Source texts of formatted documents
......

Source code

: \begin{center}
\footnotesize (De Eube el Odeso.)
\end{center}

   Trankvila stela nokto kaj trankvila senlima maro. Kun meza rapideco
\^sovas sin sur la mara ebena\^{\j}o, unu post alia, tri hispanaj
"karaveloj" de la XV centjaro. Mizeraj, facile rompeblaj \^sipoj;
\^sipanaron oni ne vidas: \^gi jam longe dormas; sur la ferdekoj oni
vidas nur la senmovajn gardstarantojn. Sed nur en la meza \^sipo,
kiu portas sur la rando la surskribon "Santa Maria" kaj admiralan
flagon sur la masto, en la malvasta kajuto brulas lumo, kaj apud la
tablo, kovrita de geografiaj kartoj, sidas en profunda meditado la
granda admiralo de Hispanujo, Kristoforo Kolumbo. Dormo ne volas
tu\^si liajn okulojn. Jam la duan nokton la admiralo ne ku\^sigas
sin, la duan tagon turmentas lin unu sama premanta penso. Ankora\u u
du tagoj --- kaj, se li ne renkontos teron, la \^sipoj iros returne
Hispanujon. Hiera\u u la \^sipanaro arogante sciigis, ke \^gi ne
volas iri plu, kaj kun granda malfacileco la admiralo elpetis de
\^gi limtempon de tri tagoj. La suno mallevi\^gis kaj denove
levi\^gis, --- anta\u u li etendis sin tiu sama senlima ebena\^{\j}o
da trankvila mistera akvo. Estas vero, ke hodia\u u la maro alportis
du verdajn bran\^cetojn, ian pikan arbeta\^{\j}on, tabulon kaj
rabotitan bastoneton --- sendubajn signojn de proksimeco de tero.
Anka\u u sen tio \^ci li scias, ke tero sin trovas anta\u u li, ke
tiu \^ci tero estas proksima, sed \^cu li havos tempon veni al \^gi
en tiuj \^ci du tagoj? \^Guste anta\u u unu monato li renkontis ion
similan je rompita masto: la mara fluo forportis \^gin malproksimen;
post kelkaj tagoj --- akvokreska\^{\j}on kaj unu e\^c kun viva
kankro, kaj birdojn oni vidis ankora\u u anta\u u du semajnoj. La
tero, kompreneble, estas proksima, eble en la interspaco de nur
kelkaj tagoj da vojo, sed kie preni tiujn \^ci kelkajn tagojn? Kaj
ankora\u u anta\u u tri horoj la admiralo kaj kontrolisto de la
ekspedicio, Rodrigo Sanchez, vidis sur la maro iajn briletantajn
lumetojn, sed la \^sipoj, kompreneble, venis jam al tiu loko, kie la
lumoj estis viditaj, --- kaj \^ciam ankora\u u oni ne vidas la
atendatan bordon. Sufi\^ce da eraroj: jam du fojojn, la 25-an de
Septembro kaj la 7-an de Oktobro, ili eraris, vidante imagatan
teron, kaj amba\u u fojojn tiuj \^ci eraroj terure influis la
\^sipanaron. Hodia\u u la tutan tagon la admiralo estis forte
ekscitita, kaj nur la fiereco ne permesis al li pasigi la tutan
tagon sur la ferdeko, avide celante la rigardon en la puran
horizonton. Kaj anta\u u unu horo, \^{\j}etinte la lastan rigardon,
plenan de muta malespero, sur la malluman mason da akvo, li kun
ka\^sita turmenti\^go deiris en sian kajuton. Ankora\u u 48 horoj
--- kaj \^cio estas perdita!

......

* [Task]
Please say how many lines above contain "kelkaj", number only.

* [Solution below]
2